Jennifer Tremblay : L’emploi du temps
Jennifer Tremblay voit La Liste, son premier monologue pour le théâtre, portée à la scène par Marie-Thérèse Fortin et Sylvie Drapeau. Rien de moins.
Avec La Liste, un monologue publié aux éditions de la Bagnole, Jennifer Tremblay a remporté en 2008 le Prix littéraire du Gouverneur général dans la catégorie théâtre francophone. Auparavant, la jeune femme originaire de la Côte-Nord avait écrit des poèmes, des nouvelles, des scénarios pour la télévision, un roman et des albums pour la jeunesse.
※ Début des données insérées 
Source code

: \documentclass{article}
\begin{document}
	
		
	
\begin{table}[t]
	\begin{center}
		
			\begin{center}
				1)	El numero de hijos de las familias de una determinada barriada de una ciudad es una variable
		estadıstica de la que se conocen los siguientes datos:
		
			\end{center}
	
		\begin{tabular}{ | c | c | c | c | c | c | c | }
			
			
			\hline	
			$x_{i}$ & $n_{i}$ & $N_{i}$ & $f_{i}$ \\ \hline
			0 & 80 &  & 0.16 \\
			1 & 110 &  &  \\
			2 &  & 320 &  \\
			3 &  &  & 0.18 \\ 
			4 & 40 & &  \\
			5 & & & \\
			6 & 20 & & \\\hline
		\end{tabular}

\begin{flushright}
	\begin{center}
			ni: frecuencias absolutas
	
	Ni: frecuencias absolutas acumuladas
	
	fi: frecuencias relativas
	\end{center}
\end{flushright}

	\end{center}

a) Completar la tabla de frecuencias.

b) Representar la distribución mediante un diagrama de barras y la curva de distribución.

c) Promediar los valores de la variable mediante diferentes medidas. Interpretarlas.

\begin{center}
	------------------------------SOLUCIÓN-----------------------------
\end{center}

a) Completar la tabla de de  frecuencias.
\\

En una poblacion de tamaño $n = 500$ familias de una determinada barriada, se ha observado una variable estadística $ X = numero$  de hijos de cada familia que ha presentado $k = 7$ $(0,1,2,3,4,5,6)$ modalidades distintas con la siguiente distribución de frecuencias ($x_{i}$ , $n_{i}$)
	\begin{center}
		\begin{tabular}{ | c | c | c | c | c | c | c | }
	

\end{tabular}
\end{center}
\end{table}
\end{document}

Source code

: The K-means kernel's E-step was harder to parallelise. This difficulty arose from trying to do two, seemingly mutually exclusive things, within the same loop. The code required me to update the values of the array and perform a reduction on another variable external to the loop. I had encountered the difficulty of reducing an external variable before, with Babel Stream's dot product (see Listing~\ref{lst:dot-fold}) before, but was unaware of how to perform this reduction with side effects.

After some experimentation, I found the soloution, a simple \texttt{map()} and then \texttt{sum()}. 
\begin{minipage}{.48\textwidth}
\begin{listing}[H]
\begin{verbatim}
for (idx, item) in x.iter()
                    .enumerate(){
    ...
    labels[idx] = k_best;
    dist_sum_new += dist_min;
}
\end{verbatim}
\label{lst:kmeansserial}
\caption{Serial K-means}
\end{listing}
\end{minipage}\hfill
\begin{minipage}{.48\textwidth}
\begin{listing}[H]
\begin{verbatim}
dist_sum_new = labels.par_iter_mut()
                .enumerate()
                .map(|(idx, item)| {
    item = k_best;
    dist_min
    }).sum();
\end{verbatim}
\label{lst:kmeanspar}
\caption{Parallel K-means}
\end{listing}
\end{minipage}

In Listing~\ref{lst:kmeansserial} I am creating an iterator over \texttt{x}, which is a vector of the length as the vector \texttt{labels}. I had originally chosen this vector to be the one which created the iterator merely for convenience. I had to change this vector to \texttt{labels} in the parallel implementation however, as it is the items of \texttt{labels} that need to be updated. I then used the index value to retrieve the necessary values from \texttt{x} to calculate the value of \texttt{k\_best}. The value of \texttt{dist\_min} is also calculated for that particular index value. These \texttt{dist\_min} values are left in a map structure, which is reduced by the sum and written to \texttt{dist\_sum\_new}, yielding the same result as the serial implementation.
Vous avez dit polyvalente?
"À vrai dire, j’ai commencé par écrire du théâtre. Depuis l’enfance, c’est la forme qui me passionne le plus. Quand j’avais 11 ou 12 ans, j’écrivais des dialogues dans l’espoir de les monter avec mes amis. Malheureusement, ça n’intéressait personne autour de moi." On peut dire que la situation a bien changé. Heureusement pour nous, 25 ans plus tard, Marie-Thérèse Fortin, directrice artistique du Théâtre d’Aujourd’hui, met en scène la première pièce de Jennifer Tremblay avec, pour lui donner corps, nulle autre que la comédienne Sylvie Drapeau.
"Tout le temps, quand j’écrivais La Liste, j’imaginais Sylvie, explique l’auteure. Depuis les années 90, je suis fascinée par elle. J’ai l’impression qu’elle prend toujours le texte par l’angle auquel on ne s’attend pas. Sylvie et Marie-Thérèse, c’est ce qui pouvait arriver de plus extraordinaire à cette pièce."
Tout se raconte
Jennifer Tremblay se décrit comme une obsédée de la forme. "Quand j’ai une idée, un petit germe, je me demande toujours quelle serait la forme qui ferait en sorte que cette idée-là soit le mieux exploitée. En fait, j’ai l’impression que tout se raconte. Que tout est intéressant à raconter. Il faut juste le faire dans le bon contexte et de la bonne façon."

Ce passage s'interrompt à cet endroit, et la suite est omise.